### Records provided
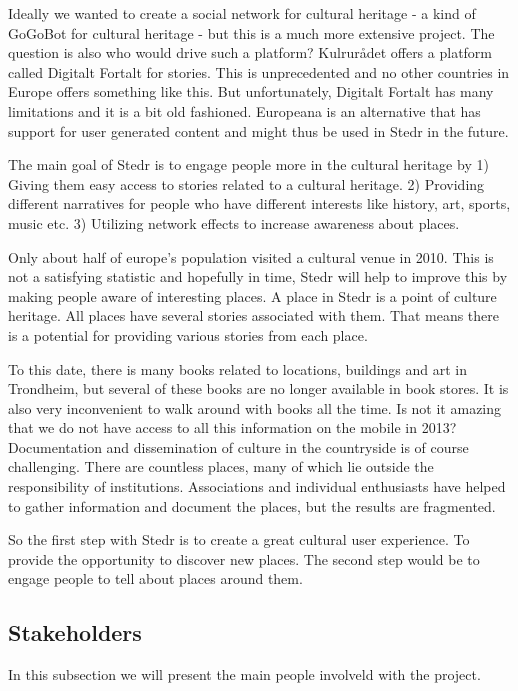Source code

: Ideally we wanted to create a social network for cultural heritage - a kind of GoGoBot for cultural heritage - but this is a much more extensive project. The question is also who would drive such a platform? Kulrurådet offers a platform called Digitalt Fortalt for stories. This is unprecedented and no other countries in Europe offers something like this. But unfortunately, Digitalt Fortalt has many limitations and it is a bit old fashioned. Europeana is an alternative that has support for user generated content and might thus be used in Stedr in the future.

The main goal of Stedr is to engage people more in the cultural heritage by 1) Giving them easy access to stories related to a cultural heritage. 2) Providing different narratives for people who have different interests like history, art, sports, music etc. 3) Utilizing network effects to increase awareness about places.

Only about half of europe's population visited a cultural venue in 2010. This is not a satisfying statistic and hopefully in time, Stedr will help to improve this by making people aware of interesting places. A place in Stedr is a point of culture heritage. All places have several stories associated with them. That means there is a potential for providing various stories from each place.

To this date, there is many books related to locations, buildings and art in Trondheim, but several of these books are no longer available in book stores. It is also very inconvenient to walk around with books all the time. Is not it amazing that we do not have access to all this information on the mobile in 2013? Documentation and dissemination of culture in the countryside is of course challenging. There are countless places, many of which lie outside the responsibility of institutions. Associations and individual enthusiasts have helped to gather information and document the places, but the results are fragmented.

So the first step with Stedr is to create a great cultural user experience. To provide the opportunity to discover new places. The second step would be to engage people to tell about places around them.


\subsection{Stakeholders}
In this subsection we will present the main people involveld with the project. 

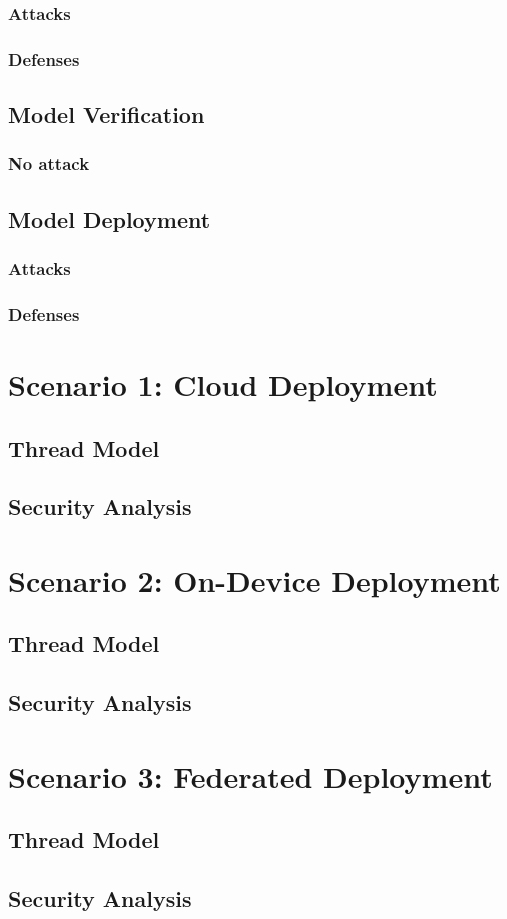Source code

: \documentclass[11pt]{article}
\begin{document}
\subsubsection{Attacks}
\label{sec:org9b88810}
\subsubsection{Defenses}
\label{sec:orge14c44c}
\subsection{Model Verification}
\label{sec:orgfedec36}
\subsubsection{No attack}
\label{sec:org2772d49}
\subsection{Model Deployment}
\label{sec:org5c0da21}
\subsubsection{Attacks}
\label{sec:orgd9b9fb0}
\subsubsection{Defenses}
\label{sec:org1146cdf}
\section{Scenario 1: Cloud Deployment}
\label{sec:org2c1afc0}
\subsection{Thread Model}
\label{sec:org9c88111}
\subsection{Security Analysis}
\label{sec:org2278570}
\section{Scenario 2: On-Device Deployment}
\label{sec:orgf2efda1}
\subsection{Thread Model}
\label{sec:org951998a}
\subsection{Security Analysis}
\label{sec:org1d54225}
\section{Scenario 3: Federated Deployment}
\label{sec:orge212915}
\subsection{Thread Model}
\label{sec:org0daeb2b}
\subsection{Security Analysis}
\label{sec:org017bbd4}
\end{document}
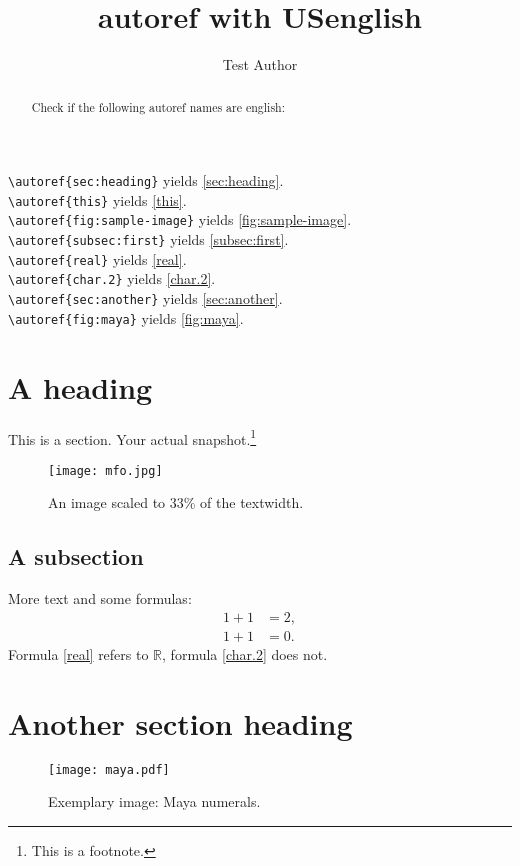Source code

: \documentclass{snapshotmfo}
\author{Test Author}
\title{autoref with USenglish}
\begin{document}
\begin{abstract}
Check if the following autoref names are english:
\end{abstract}

\noindent \verb+\autoref{sec:heading}+ yields \autoref{sec:heading}.\\
\verb+\autoref{this}+ yields \autoref{this}.\\
\verb+\autoref{fig:sample-image}+ yields \autoref{fig:sample-image}.\\
\verb+\autoref{subsec:first}+ yields \autoref{subsec:first}.\\
\verb+\autoref{real}+ yields \autoref{real}.\\
\verb+\autoref{char.2}+ yields \autoref{char.2}.\\
\verb+\autoref{sec:another}+ yields \autoref{sec:another}.\\
\verb+\autoref{fig:maya}+ yields \autoref{fig:maya}.\\


\section{A heading}
\label{sec:heading}
This is a section.
Your actual snapshot.\footnote{This is a footnote.\label{this}}

\begin{figure}[ht]
        \centering 
        \texttt{[image: mfo.jpg]}
        \caption{An image scaled to 33\% of the textwidth.}
\label{fig:sample-image}
\end{figure}

\subsection{A subsection}
\label{subsec:first}
More text and some formulas:
\begin{align}\label{real}
1+1&=2,\\\label{char.2}
1+1&=0.
\end{align}
Formula \eqref{real} refers to $\mathbb{R}$, formula \eqref{char.2} does not.


\section{Another section heading}
\label{sec:another}

\begin{figure}[ht]
        \centering 
        \texttt{[image: maya.pdf]}
        \caption{Exemplary image: Maya numerals.}
\label{fig:maya}
\end{figure}
\end{document}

### What the task requires
Where a line of the material above holds the string "Deployment", copy that line.

### Output for this exercise
\subsection{Model Deployment}
\section{Scenario 1: Cloud Deployment}
\section{Scenario 2: On-Device Deployment}
\section{Scenario 3: Federated Deployment}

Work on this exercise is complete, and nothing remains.